Data listing:
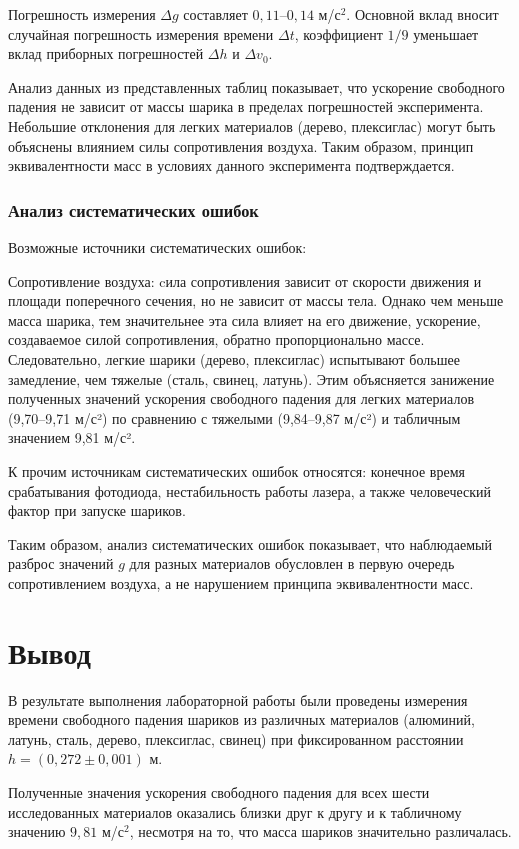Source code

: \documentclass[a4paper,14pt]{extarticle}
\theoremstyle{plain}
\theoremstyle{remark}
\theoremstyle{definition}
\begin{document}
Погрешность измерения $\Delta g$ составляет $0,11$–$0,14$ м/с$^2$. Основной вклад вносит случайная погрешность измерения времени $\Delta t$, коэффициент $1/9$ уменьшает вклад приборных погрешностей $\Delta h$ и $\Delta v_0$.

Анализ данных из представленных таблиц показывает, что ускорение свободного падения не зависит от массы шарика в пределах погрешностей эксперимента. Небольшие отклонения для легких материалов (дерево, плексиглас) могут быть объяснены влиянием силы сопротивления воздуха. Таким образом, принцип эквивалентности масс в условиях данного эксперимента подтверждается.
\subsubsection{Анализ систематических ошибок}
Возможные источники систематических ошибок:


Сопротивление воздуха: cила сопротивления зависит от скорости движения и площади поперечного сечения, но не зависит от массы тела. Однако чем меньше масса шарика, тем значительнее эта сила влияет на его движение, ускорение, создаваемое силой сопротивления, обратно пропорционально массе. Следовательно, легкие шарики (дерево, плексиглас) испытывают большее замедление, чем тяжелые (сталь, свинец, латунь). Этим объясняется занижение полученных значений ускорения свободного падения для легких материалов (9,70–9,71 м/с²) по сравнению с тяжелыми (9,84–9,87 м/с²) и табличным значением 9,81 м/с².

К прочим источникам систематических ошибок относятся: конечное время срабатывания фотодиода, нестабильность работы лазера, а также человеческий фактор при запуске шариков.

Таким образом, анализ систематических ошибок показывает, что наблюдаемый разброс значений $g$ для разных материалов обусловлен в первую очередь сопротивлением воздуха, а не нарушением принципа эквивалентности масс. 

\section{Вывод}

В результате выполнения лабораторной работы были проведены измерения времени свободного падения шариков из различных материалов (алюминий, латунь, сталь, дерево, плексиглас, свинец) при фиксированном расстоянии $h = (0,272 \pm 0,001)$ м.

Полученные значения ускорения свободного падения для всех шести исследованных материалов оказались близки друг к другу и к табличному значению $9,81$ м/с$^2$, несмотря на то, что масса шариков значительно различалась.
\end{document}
...
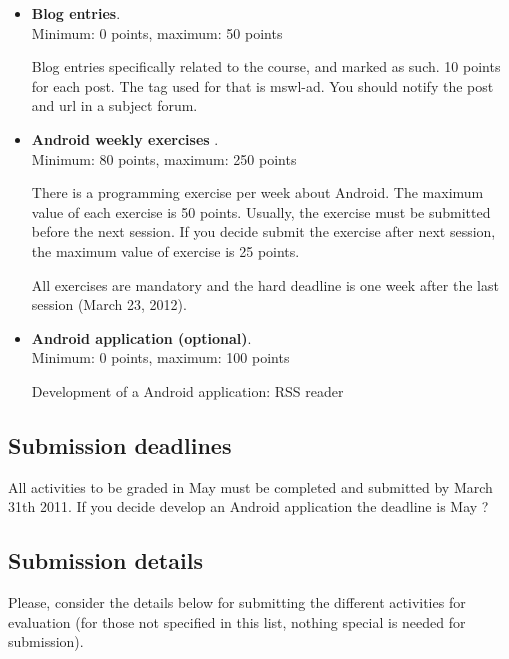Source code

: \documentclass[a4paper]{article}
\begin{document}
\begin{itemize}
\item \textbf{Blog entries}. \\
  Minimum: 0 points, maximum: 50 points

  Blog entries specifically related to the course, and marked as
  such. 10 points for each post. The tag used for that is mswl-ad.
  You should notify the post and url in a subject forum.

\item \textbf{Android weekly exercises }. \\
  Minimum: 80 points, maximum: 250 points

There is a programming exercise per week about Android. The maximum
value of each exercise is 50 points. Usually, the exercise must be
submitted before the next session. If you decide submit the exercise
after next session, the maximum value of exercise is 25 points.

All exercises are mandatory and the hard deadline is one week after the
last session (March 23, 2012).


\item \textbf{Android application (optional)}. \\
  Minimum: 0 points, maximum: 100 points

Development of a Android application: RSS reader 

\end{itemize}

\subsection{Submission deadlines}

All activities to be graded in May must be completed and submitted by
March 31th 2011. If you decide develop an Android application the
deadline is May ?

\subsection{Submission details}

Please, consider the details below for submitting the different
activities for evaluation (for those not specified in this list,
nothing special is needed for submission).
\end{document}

Exercise directions:
Reproduce every line in the data that has the word "латунь" in it.

Response to this task:
Сопротивление воздуха: cила сопротивления зависит от скорости движения и площади поперечного сечения, но не зависит от массы тела. Однако чем меньше масса шарика, тем значительнее эта сила влияет на его движение, ускорение, создаваемое силой сопротивления, обратно пропорционально массе. Следовательно, легкие шарики (дерево, плексиглас) испытывают большее замедление, чем тяжелые (сталь, свинец, латунь). Этим объясняется занижение полученных значений ускорения свободного падения для легких материалов (9,70–9,71 м/с²) по сравнению с тяжелыми (9,84–9,87 м/с²) и табличным значением 9,81 м/с².
В результате выполнения лабораторной работы были проведены измерения времени свободного падения шариков из различных материалов (алюминий, латунь, сталь, дерево, плексиглас, свинец) при фиксированном расстоянии $h = (0,272 \pm 0,001)$ м.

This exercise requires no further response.